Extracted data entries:
*-*-*

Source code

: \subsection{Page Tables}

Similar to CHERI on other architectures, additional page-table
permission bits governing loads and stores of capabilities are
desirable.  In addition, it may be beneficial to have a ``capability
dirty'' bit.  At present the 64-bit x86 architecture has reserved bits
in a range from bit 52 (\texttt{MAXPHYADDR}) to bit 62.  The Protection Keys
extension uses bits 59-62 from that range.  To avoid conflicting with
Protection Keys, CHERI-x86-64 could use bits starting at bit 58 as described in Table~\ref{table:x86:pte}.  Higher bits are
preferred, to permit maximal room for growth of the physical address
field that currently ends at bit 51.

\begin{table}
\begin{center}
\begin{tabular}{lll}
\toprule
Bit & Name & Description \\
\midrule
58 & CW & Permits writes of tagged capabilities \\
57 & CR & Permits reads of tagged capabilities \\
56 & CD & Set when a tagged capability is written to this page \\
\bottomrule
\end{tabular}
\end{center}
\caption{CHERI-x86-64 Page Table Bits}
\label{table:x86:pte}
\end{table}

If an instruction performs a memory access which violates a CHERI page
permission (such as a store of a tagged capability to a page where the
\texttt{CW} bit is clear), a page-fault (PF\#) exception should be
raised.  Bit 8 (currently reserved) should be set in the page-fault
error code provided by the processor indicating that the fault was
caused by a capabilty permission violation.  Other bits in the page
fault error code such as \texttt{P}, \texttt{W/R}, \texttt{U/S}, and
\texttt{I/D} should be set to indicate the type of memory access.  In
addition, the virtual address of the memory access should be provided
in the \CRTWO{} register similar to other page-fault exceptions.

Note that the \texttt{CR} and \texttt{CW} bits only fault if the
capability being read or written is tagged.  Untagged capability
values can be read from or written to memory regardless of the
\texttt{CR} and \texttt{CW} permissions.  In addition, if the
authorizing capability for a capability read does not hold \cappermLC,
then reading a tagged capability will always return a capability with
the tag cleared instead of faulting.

*-*-*

EXERCISE OBJECTIVE: Would you filter the entries above and keep each line that has the word "Keys"?

EXERCISE OUTPUT:
in a range from bit 52 (\texttt{MAXPHYADDR}) to bit 62.  The Protection Keys
Protection Keys, CHERI-x86-64 could use bits starting at bit 58 as described in Table~\ref{table:x86:pte}.  Higher bits are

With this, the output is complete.